The Perkerson neighborhood (formerly called Perkerson Park neighborhood) is located in Southwest Atlanta, Georgia in NPU-X (Neighborhood Planning Unit). The name change was made by request of residents/members of the Perkerson Civic Association (PCA) in order to keep people from confusing the neighborhood with Perkerson Park which is the large park (49 acres) that serves the area.

Boundaries
The neighborhood is surrounded by the Downtown Connector and I-75 to the east, SR 166 to the north, the Atlanta-East Point city limits to the west, and Cleveland Avenue to the south.

History
The area that now encompasses the Perkerson neighborhood was originally owned by Jeremiah S. Gilbert (a farmer) who purchased the land from his father, the first doctor in Fulton County. Mr. Gilbert was married to Mathilda Perkerson, the daughter of Thomas Jefferson Perkerson  who was the second sheriff of Fulton County who was from another pioneer family of Fulton County. The Perkerson neighborhood developed out of the land of Thomas J. Perkerson and Jeremiah S. Gilbert who bought  from his father's holdings. The land was not developed fully until the 1950s.

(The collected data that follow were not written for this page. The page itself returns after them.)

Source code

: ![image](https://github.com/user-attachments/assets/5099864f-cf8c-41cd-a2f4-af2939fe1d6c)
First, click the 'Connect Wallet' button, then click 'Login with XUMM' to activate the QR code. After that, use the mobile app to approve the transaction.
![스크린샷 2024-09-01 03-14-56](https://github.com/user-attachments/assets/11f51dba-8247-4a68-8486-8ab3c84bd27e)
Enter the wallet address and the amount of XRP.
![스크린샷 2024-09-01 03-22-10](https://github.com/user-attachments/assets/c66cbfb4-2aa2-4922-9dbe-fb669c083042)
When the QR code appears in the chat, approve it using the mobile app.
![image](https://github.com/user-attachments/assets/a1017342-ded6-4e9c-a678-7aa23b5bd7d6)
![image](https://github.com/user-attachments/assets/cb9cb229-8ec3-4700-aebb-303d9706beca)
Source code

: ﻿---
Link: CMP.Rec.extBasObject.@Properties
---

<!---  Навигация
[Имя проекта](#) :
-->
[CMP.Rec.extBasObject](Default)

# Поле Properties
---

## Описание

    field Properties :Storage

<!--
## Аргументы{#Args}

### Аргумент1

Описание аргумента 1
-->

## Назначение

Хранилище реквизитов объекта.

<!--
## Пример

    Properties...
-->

Thomas J. Perkerson settled in Land Lots 103 and 104 (Perkerson Park and Sylvan Hills) with his family in the mid-1830s. His home stood for well over a hundred years on Perkerson Road (Old Rough and Ready Road) before its demolition for construction of a grocery store.

Thomas Perkerson was the second sheriff of Fulton County as well as one of its most notable citizens. His land was subdivided into Perkerson Park and Sylvan Hills in 1944 after the death of Lizzie Perkerson Butler, who was the last family member to live in the old house which had survived General Sherman's burning of Atlanta because the family refused to leave the house as Matilda Perkerson Gilbert was too sick to be moved.

The slum Plunkett Town was located at the southern edge of what is now Perkerson, around the current location of the I-75 Cleveland Avenue interchange.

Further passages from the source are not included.